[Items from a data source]
————————
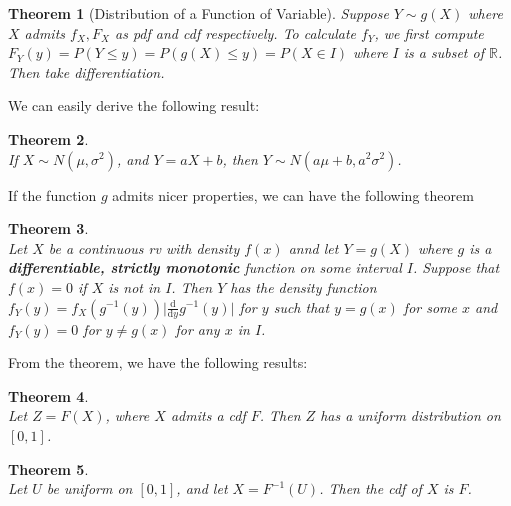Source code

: \documentclass[12pt]{article}
\newcommand{\diff}{\mathrm{d}}
\newtheorem{theorem}{Theorem}[section]
\theoremstyle{definition}
\begin{document}
\begin{theorem}[Distribution of a Function of Variable]
\hfill \normalfont Suppose $Y\sim g(X)$ where $X$ admits $f_X, F_X$ as pdf and cdf respectively. To calculate $f_Y$, we first compute
$
F_Y(y) = P(Y\leq y) = P(g(X)\leq y) = P(X \in I) 
$
where $I$ is a subset of $\mathbb{R}$. Then take differentiation.
\end{theorem}
We can easily derive the following result:
\begin{theorem}
\hfill\\\normalfont If $X\sim N(\mu, \sigma^2)$, and $Y=aX+b$, then $Y\sim N(a\mu+b, a^2\sigma^2)$.
\end{theorem}
If the function $g$ admits nicer properties, we can have the following theorem
\begin{theorem}
\hfill\\\normalfont Let $X$ be a continuous rv with density $f(x)$ annd let $Y = g(X)$ where $g$ is a \textbf{differentiable, strictly monotonic} function on some interval $I$. Suppose that $f(x) = 0$ if $X$ is not in $I$. Then $Y$ has the density function
$
f_Y(y) = f_X(g^{-1}(y))\lvert\frac{\diff}{\diff y} g^{-1}(y)\rvert
$
for $y$ such that $y=g(x)$ for some $x$ and $f_Y(y) = 0$ for $y\neq g(x)$ for any $x$ in $I$. 
\end{theorem}
From the theorem, we have the following results:
\begin{theorem}
\hfill\\\normalfont Let $Z=F(X)$, where $X$ admits a cdf $F$. Then $Z$ has a uniform distribution on $[0,1]$.
\end{theorem}
\begin{theorem}
\hfill\\\normalfont Let $U$ be uniform on $[0,1]$, and let $X=F^{-1}(U)$. Then the cdf of $X$ is $F$.
\end{theorem}
\end{document}
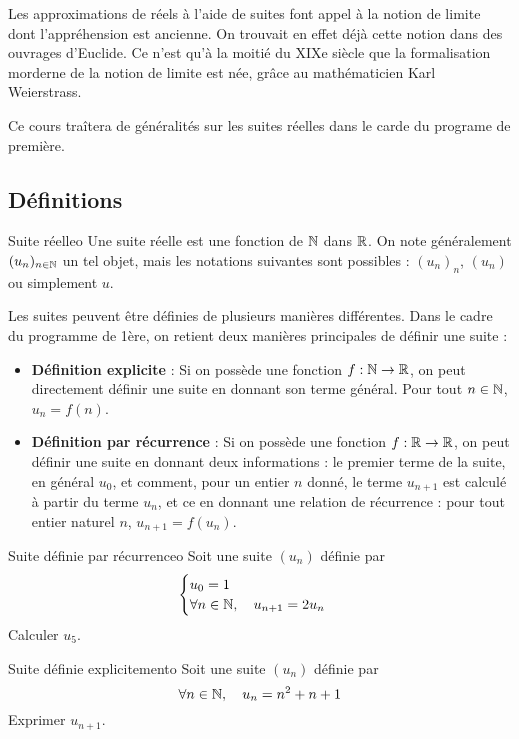 Les approximations de réels à l'aide de suites font appel à la notion de limite dont l'appréhension est ancienne. On trouvait en effet déjà cette notion dans des ouvrages d'Euclide. Ce n'est qu'à la moitié du XIXe siècle que la formalisation morderne de la notion de limite est née, grâce au mathématicien Karl Weierstrass.


Ce cours traîtera de généralités sur les suites réelles dans le carde du programe de première.

\subsection{Définitions}

\begin{definition}{Suite réelle}{o}
Une suite réelle est une fonction de $\mathbb{N}$ dans $\mathbb{R}$. On note généralement $(u_n)_{n\in\mathbb{N}}$ un tel objet, mais les notations suivantes sont possibles : $(u_n)_n$, $(u_n)$ ou simplement $u$.
\end{definition}

Les suites peuvent être définies de plusieurs manières différentes. Dans le cadre du programme de 1ère, on retient deux manières principales de définir une suite : 
\begin{itemize}
	\item \textbf{Définition explicite} : Si on possède une fonction $f:\mathbb{N}\to\mathbb{R}$, on peut directement définir une suite en donnant son terme général. Pour tout $n\in\mathbb{N}$, $u_n=f(n)$.
	\item \textbf{Définition par récurrence} : Si on possède une fonction $f:\mathbb{R}\to\mathbb{R}$, on peut définir une suite en donnant deux informations : le premier terme de la suite, en général $u_0$, et comment, pour un entier $n$ donné, le terme $u_{n+1}$ est calculé à partir du terme $u_n$, et ce en donnant une relation de récurrence : pour tout entier naturel $n$, $u_{n+1}=f(u_n)$.
\end{itemize}

\begin{exemple}{Suite définie par récurrence}{o}
Soit une suite $(u_n)$ définie par \[\begin{cases}u_0=1\\ \forall n\in\mathbb{N},\quad u_{n+1}=2u_n\end{cases}\]
Calculer $u_5$.
\end{exemple}

\begin{exemple}{Suite définie explicitement}{o}
Soit une suite $(u_n)$ définie par \[\forall n\in\mathbb{N},\quad u_n=n^2+n+1\]
Exprimer $u_{n+1}$.
\end{exemple}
————————
_DIRECTIONS FOR THIS TASK_
In your copy, include no pictures, but set down every record exactly.

_SOLVED EXERCISE_
Source code

: \documentclass[12pt]{article}
\newcommand{\diff}{\mathrm{d}}
\newtheorem{theorem}{Theorem}[section]
\theoremstyle{definition}
\begin{document}
\begin{theorem}[Distribution of a Function of Variable]
\hfill \normalfont Suppose $Y\sim g(X)$ where $X$ admits $f_X, F_X$ as pdf and cdf respectively. To calculate $f_Y$, we first compute
$
F_Y(y) = P(Y\leq y) = P(g(X)\leq y) = P(X \in I) 
$
where $I$ is a subset of $\mathbb{R}$. Then take differentiation.
\end{theorem}
We can easily derive the following result:
\begin{theorem}
\hfill\\\normalfont If $X\sim N(\mu, \sigma^2)$, and $Y=aX+b$, then $Y\sim N(a\mu+b, a^2\sigma^2)$.
\end{theorem}
If the function $g$ admits nicer properties, we can have the following theorem
\begin{theorem}
\hfill\\\normalfont Let $X$ be a continuous rv with density $f(x)$ annd let $Y = g(X)$ where $g$ is a \textbf{differentiable, strictly monotonic} function on some interval $I$. Suppose that $f(x) = 0$ if $X$ is not in $I$. Then $Y$ has the density function
$
f_Y(y) = f_X(g^{-1}(y))\lvert\frac{\diff}{\diff y} g^{-1}(y)\rvert
$
for $y$ such that $y=g(x)$ for some $x$ and $f_Y(y) = 0$ for $y\neq g(x)$ for any $x$ in $I$. 
\end{theorem}
From the theorem, we have the following results:
\begin{theorem}
\hfill\\\normalfont Let $Z=F(X)$, where $X$ admits a cdf $F$. Then $Z$ has a uniform distribution on $[0,1]$.
\end{theorem}
\begin{theorem}
\hfill\\\normalfont Let $U$ be uniform on $[0,1]$, and let $X=F^{-1}(U)$. Then the cdf of $X$ is $F$.
\end{theorem}
\end{document}
 Les approximations de réels à l'aide de suites font appel à la notion de limite dont l'appréhension est ancienne. On trouvait en effet déjà cette notion dans des ouvrages d'Euclide. Ce n'est qu'à la moitié du XIXe siècle que la formalisation morderne de la notion de limite est née, grâce au mathématicien Karl Weierstrass.


Ce cours traîtera de généralités sur les suites réelles dans le carde du programe de première.

\subsection{Définitions}

\begin{definition}{Suite réelle}{o}
Une suite réelle est une fonction de $\mathbb{N}$ dans $\mathbb{R}$. On note généralement $(u_n)_{n\in\mathbb{N}}$ un tel objet, mais les notations suivantes sont possibles : $(u_n)_n$, $(u_n)$ ou simplement $u$.
\end{definition}

Les suites peuvent être définies de plusieurs manières différentes. Dans le cadre du programme de 1ère, on retient deux manières principales de définir une suite : 
\begin{itemize}
	\item \textbf{Définition explicite} : Si on possède une fonction $f:\mathbb{N}\to\mathbb{R}$, on peut directement définir une suite en donnant son terme général. Pour tout $n\in\mathbb{N}$, $u_n=f(n)$.
	\item \textbf{Définition par récurrence} : Si on possède une fonction $f:\mathbb{R}\to\mathbb{R}$, on peut définir une suite en donnant deux informations : le premier terme de la suite, en général $u_0$, et comment, pour un entier $n$ donné, le terme $u_{n+1}$ est calculé à partir du terme $u_n$, et ce en donnant une relation de récurrence : pour tout entier naturel $n$, $u_{n+1}=f(u_n)$.
\end{itemize}

\begin{exemple}{Suite définie par récurrence}{o}
Soit une suite $(u_n)$ définie par \[\begin{cases}u_0=1\\ \forall n\in\mathbb{N},\quad u_{n+1}=2u_n\end{cases}\]
Calculer $u_5$.
\end{exemple}

\begin{exemple}{Suite définie explicitement}{o}
Soit une suite $(u_n)$ définie par \[\forall n\in\mathbb{N},\quad u_n=n^2+n+1\]
Exprimer $u_{n+1}$.
\end{exemple}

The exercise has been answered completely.